> Stored data
┄┄┄┄┄┄┄┄┄┄
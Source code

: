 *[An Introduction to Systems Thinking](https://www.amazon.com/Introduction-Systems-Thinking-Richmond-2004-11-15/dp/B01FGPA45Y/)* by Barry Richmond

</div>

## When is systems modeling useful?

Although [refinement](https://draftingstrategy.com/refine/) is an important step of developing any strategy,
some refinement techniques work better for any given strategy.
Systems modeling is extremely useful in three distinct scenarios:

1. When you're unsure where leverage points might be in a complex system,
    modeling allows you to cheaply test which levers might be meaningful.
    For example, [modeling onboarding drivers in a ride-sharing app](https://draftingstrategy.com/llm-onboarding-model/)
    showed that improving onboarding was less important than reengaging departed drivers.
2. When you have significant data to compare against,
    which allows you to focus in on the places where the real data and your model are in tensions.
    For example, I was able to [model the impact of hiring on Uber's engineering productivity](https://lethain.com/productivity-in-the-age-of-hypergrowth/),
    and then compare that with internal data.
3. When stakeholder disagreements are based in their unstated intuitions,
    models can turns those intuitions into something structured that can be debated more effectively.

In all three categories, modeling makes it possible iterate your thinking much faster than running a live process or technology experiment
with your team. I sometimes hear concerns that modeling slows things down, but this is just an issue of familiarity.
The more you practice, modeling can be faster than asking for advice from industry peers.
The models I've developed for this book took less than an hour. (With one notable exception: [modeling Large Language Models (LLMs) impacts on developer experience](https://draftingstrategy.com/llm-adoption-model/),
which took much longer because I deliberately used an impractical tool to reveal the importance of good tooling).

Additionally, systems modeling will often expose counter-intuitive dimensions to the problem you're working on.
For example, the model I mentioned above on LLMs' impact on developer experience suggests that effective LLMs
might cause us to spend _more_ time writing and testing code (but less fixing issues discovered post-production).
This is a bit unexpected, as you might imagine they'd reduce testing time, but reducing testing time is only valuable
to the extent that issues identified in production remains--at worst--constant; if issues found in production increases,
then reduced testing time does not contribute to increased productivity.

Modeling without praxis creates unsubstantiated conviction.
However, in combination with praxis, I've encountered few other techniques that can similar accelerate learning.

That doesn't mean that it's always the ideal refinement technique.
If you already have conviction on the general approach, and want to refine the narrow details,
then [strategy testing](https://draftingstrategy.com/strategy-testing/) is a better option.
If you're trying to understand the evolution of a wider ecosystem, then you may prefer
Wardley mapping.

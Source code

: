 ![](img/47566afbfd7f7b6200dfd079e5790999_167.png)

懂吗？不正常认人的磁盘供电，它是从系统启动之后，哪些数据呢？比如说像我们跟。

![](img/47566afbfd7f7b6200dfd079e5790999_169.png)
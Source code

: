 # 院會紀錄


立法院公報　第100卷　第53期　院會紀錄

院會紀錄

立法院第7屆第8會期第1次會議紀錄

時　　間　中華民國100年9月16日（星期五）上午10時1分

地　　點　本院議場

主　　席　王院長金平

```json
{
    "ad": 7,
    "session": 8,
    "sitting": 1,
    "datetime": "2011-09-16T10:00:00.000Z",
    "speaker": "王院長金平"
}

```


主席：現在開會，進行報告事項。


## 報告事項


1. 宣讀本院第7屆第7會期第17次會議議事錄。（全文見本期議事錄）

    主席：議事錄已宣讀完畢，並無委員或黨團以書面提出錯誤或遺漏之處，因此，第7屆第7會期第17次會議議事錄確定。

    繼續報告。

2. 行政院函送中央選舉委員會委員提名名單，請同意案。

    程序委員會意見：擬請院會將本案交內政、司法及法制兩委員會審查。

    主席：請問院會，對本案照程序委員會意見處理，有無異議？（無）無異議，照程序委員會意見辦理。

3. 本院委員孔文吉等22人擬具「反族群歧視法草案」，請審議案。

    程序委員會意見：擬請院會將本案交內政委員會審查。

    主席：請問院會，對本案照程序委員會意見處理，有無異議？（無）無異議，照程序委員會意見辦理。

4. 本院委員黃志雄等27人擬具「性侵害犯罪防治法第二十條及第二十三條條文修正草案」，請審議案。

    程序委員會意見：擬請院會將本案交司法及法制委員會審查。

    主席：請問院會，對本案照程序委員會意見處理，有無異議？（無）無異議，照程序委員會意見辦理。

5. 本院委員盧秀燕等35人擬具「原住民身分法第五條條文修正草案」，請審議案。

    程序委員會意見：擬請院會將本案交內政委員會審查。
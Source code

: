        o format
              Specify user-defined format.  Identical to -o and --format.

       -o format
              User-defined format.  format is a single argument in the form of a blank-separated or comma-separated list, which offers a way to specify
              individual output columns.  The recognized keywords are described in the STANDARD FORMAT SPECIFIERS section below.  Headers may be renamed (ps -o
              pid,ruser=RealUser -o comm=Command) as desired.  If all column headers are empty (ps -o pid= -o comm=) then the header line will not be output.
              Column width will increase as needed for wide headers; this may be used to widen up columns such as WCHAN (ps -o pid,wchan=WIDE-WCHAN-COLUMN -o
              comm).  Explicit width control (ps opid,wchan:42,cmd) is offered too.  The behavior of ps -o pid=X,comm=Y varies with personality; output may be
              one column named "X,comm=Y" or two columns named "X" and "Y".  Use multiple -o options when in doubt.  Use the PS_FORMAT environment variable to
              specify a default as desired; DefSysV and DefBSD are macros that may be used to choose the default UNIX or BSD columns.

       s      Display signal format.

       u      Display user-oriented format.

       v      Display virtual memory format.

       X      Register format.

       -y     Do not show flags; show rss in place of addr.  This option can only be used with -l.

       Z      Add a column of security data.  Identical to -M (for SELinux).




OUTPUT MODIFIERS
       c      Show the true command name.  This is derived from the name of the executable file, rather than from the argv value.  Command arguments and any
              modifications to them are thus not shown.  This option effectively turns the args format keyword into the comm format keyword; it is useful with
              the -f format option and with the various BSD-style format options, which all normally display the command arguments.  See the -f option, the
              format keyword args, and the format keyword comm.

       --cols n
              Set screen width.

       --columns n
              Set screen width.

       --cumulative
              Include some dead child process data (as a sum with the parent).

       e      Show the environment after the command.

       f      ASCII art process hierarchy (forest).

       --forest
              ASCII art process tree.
┄┄┄┄┄┄┄┄┄┄
> Problem to work on
Would you write down every record again, exactly?

> Task result
Source code

: *[An Introduction to Systems Thinking](https://www.amazon.com/Introduction-Systems-Thinking-Richmond-2004-11-15/dp/B01FGPA45Y/)* by Barry Richmond

</div>

## When is systems modeling useful?

Although [refinement](https://draftingstrategy.com/refine/) is an important step of developing any strategy,
some refinement techniques work better for any given strategy.
Systems modeling is extremely useful in three distinct scenarios:

1. When you're unsure where leverage points might be in a complex system,
    modeling allows you to cheaply test which levers might be meaningful.
    For example, [modeling onboarding drivers in a ride-sharing app](https://draftingstrategy.com/llm-onboarding-model/)
    showed that improving onboarding was less important than reengaging departed drivers.
2. When you have significant data to compare against,
    which allows you to focus in on the places where the real data and your model are in tensions.
    For example, I was able to [model the impact of hiring on Uber's engineering productivity](https://lethain.com/productivity-in-the-age-of-hypergrowth/),
    and then compare that with internal data.
3. When stakeholder disagreements are based in their unstated intuitions,
    models can turns those intuitions into something structured that can be debated more effectively.

In all three categories, modeling makes it possible iterate your thinking much faster than running a live process or technology experiment
with your team. I sometimes hear concerns that modeling slows things down, but this is just an issue of familiarity.
The more you practice, modeling can be faster than asking for advice from industry peers.
The models I've developed for this book took less than an hour. (With one notable exception: [modeling Large Language Models (LLMs) impacts on developer experience](https://draftingstrategy.com/llm-adoption-model/),
which took much longer because I deliberately used an impractical tool to reveal the importance of good tooling).

Additionally, systems modeling will often expose counter-intuitive dimensions to the problem you're working on.
For example, the model I mentioned above on LLMs' impact on developer experience suggests that effective LLMs
might cause us to spend _more_ time writing and testing code (but less fixing issues discovered post-production).
This is a bit unexpected, as you might imagine they'd reduce testing time, but reducing testing time is only valuable
to the extent that issues identified in production remains--at worst--constant; if issues found in production increases,
then reduced testing time does not contribute to increased productivity.

Modeling without praxis creates unsubstantiated conviction.
However, in combination with praxis, I've encountered few other techniques that can similar accelerate learning.

That doesn't mean that it's always the ideal refinement technique.
If you already have conviction on the general approach, and want to refine the narrow details,
then [strategy testing](https://draftingstrategy.com/strategy-testing/) is a better option.
If you're trying to understand the evolution of a wider ecosystem, then you may prefer
Wardley mapping.

Source code

: ![](img/47566afbfd7f7b6200dfd079e5790999_167.png)

懂吗？不正常认人的磁盘供电，它是从系统启动之后，哪些数据呢？比如说像我们跟。

![](img/47566afbfd7f7b6200dfd079e5790999_169.png)
Source code

: # 院會紀錄


立法院公報　第100卷　第53期　院會紀錄

院會紀錄

立法院第7屆第8會期第1次會議紀錄

時　　間　中華民國100年9月16日（星期五）上午10時1分

地　　點　本院議場

主　　席　王院長金平

```json
{
    "ad": 7,
    "session": 8,
    "sitting": 1,
    "datetime": "2011-09-16T10:00:00.000Z",
    "speaker": "王院長金平"
}

```


主席：現在開會，進行報告事項。


## 報告事項


1. 宣讀本院第7屆第7會期第17次會議議事錄。（全文見本期議事錄）

    主席：議事錄已宣讀完畢，並無委員或黨團以書面提出錯誤或遺漏之處，因此，第7屆第7會期第17次會議議事錄確定。

    繼續報告。

2. 行政院函送中央選舉委員會委員提名名單，請同意案。

    程序委員會意見：擬請院會將本案交內政、司法及法制兩委員會審查。

    主席：請問院會，對本案照程序委員會意見處理，有無異議？（無）無異議，照程序委員會意見辦理。

3. 本院委員孔文吉等22人擬具「反族群歧視法草案」，請審議案。

    程序委員會意見：擬請院會將本案交內政委員會審查。

    主席：請問院會，對本案照程序委員會意見處理，有無異議？（無）無異議，照程序委員會意見辦理。

4. 本院委員黃志雄等27人擬具「性侵害犯罪防治法第二十條及第二十三條條文修正草案」，請審議案。

    程序委員會意見：擬請院會將本案交司法及法制委員會審查。

    主席：請問院會，對本案照程序委員會意見處理，有無異議？（無）無異議，照程序委員會意見辦理。

5. 本院委員盧秀燕等35人擬具「原住民身分法第五條條文修正草案」，請審議案。

    程序委員會意見：擬請院會將本案交內政委員會審查。
Source code

:        o format
              Specify user-defined format.  Identical to -o and --format.

       -o format
              User-defined format.  format is a single argument in the form of a blank-separated or comma-separated list, which offers a way to specify
              individual output columns.  The recognized keywords are described in the STANDARD FORMAT SPECIFIERS section below.  Headers may be renamed (ps -o
              pid,ruser=RealUser -o comm=Command) as desired.  If all column headers are empty (ps -o pid= -o comm=) then the header line will not be output.
              Column width will increase as needed for wide headers; this may be used to widen up columns such as WCHAN (ps -o pid,wchan=WIDE-WCHAN-COLUMN -o
              comm).  Explicit width control (ps opid,wchan:42,cmd) is offered too.  The behavior of ps -o pid=X,comm=Y varies with personality; output may be
              one column named "X,comm=Y" or two columns named "X" and "Y".  Use multiple -o options when in doubt.  Use the PS_FORMAT environment variable to
              specify a default as desired; DefSysV and DefBSD are macros that may be used to choose the default UNIX or BSD columns.

       s      Display signal format.

       u      Display user-oriented format.

       v      Display virtual memory format.

       X      Register format.

       -y     Do not show flags; show rss in place of addr.  This option can only be used with -l.

       Z      Add a column of security data.  Identical to -M (for SELinux).




OUTPUT MODIFIERS
       c      Show the true command name.  This is derived from the name of the executable file, rather than from the argv value.  Command arguments and any
              modifications to them are thus not shown.  This option effectively turns the args format keyword into the comm format keyword; it is useful with
              the -f format option and with the various BSD-style format options, which all normally display the command arguments.  See the -f option, the
              format keyword args, and the format keyword comm.

       --cols n
              Set screen width.

       --columns n
              Set screen width.

       --cumulative
              Include some dead child process data (as a sum with the parent).

       e      Show the environment after the command.

       f      ASCII art process hierarchy (forest).

       --forest
              ASCII art process tree.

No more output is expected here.